Authentication failing with server configured for LDAP

Forum / NoMachine for Linux / Authentication failing with server configured for LDAP

Viewing 3 posts - 1 through 3 (of 3 total)
  • Author
    Posts
  • #6280
    sethgali
    Participant

    I’m trying to test v. 4.4.6 (free) on Ubuntu 14.04, both server and client. The package installs with no errors and the service starts and is listening on port 4000. When I try to connect, I don’t get any auth errors in the client, but I never get a remote desktop session, only a black screen. It never times out, it just sits there until I exit the client. On the server, here are some excerpts from relevant logs:

    /usr/NX/var/log/nxserver.log:

    2015-02-12 14:09:42 689.105 13047 NXSERVER User ‘testacct’ logged in from ‘<clientip>’.

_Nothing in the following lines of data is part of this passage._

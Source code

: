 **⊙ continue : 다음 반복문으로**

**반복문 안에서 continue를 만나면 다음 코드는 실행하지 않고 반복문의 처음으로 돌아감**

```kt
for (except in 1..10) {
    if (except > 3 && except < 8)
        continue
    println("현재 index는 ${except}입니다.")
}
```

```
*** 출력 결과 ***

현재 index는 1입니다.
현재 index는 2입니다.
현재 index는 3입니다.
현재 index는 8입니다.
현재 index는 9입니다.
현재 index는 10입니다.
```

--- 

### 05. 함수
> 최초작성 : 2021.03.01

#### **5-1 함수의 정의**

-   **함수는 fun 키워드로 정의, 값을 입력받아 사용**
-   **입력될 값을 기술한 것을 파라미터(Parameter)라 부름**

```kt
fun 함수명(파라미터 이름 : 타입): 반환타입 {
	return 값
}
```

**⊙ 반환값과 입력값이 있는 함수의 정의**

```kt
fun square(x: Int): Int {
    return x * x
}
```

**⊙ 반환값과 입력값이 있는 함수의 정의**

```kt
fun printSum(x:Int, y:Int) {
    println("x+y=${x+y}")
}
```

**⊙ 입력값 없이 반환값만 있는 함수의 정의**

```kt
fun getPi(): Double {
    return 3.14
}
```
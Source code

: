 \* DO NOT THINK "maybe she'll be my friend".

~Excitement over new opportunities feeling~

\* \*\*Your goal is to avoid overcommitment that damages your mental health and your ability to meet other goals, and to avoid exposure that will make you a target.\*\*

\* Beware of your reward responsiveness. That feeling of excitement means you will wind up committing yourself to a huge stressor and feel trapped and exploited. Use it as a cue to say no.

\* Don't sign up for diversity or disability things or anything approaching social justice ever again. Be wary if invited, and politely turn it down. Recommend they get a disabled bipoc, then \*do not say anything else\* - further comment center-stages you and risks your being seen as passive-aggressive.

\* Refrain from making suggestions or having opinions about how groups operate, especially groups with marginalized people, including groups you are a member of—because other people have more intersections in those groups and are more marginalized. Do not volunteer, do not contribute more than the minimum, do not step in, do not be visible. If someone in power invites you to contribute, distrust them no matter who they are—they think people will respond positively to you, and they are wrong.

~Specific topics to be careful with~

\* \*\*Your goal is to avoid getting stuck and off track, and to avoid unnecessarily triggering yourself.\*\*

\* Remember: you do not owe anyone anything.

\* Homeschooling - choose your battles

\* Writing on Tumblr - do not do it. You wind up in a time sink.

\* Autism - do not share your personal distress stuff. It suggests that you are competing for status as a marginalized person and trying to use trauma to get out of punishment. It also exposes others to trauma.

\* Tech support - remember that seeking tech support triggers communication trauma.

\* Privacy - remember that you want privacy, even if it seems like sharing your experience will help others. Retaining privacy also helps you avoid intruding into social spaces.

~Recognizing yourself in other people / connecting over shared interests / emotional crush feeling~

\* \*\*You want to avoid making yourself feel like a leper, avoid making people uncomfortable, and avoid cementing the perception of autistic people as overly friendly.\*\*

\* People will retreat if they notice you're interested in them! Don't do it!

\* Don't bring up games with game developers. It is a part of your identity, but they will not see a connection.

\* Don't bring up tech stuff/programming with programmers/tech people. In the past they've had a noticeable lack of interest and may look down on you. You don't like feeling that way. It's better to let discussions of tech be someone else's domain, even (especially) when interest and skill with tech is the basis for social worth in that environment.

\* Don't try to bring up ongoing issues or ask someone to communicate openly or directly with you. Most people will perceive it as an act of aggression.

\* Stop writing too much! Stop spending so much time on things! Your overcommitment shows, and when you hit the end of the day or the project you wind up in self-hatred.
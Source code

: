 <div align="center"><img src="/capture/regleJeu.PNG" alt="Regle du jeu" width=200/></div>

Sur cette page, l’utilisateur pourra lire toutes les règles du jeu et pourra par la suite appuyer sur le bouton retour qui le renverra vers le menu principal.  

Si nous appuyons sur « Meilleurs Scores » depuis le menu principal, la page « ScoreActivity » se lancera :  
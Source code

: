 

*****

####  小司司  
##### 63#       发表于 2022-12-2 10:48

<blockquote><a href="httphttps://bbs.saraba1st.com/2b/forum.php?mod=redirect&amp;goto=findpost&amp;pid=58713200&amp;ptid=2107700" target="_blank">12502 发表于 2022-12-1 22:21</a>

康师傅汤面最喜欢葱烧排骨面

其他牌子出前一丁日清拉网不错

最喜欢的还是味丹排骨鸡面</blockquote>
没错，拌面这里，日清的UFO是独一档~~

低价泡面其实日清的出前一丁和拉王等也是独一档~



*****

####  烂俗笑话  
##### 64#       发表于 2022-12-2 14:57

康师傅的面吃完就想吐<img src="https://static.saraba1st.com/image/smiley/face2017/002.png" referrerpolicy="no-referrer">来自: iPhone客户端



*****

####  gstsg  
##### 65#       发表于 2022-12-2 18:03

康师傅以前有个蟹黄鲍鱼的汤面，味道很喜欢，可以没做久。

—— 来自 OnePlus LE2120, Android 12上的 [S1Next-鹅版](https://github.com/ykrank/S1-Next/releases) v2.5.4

    /usr/NX/var/log/nxerror.log:

    Info: Handler started with pid 13047 on Thu Feb 12 14:09:36 2015.
    Info: Handling connection from <clientip> port 40851 on Thu Feb 12 14:09:36 2015.
    Info: Connection from <clientip> port 40851 closed on Thu Feb 12 14:09:43 2015.
    Info: Handler with pid 13047 terminated on Thu Feb 12 14:09:43 2015.

    /var/log/auth.log:

    Feb 12 14:09:42 avanti nxexec: pam_krb5(nx:auth): authentication failure; logname=testacct uid=126 euid=0 tty= ruser= rhost=
    Feb 12 14:09:42 avanti nxexec: pam_krb5(nx:auth): authentication failure; logname=testacct uid=126 euid=0 tty= ruser= rhost=
    Feb 12 14:09:42 avanti nxexec: pam_unix(nx:auth): authentication failure; logname= uid=126 euid=0 tty= ruser= rhost=  user=testacct
    Feb 12 14:09:42 avanti nxexec: pam_unix(nx:session): session opened for user testacct by (uid=126)
    Feb 12 14:09:42 avanti nxexec: pam_ck_connector(nx:session): cannot determine display-device
    Feb 12 14:09:42 avanti nxexec: pam_unix(nx:session): session closed for user testacct

    In this case, uid 126 is for the local nx user account, not my testacct user. We already have LDAP+Kerberos auth against AD working correctly on the host, and have for several years now, so there is a breakdown in the auth stack with nx handing off to pam. Any suggestions on how to resolve this? I’ve been digging in documentation and forums and have yet to find anything helpful related to my situation. The goal would be to allow any enterprise user to get a remote desktop to the desired host.

    Thanks.

    Seth

    #6307
    Cato
    Participant

    Hello sethgali,

    we need additional information to investigate the issue.
    Please, enable debug logs in pam_krb5 module.

    To do so:

    Find file in which pam_krb5.so module is explicitly included. Default NoMachine configuration resides in ‘/etc/pam.d/nx’ file.
    It contains ‘auth include su’ line, which means that auth stack is taken from su command configuration. Su configuration
    most likely includes stacks from other files, so you need to follow ‘include’ instructions until you find the entry:

    ‘auth <control flag> pam_krb5.so <options>’

    Add ‘debug’ as the last option.

    Set the log levels to 7 in NoMachine server, according to instructions: https://www.nomachine.com/AR07K00677.
    Reproduce the issue, gather NoMachine server-side logs, as well as system log file to which pam_krb5 writes (should be auth.log),
    and send them to forum[at]nomachine[dot]com referencing your topic.

    #6318
    sethgali
    Participant

    Thank you for your response. I was finally able to resolve this by editing /etc/pam.d/nx and replacing its contents with @include lines that would bring in my existing working fragment files. I thought I had tried this the other day, but I must not have gotten it quite right. I am now able to authenticate to the nxserver service and get a desktop after that.

Viewing 3 posts - 1 through 3 (of 3 total)

This topic was marked as solved, you can't post.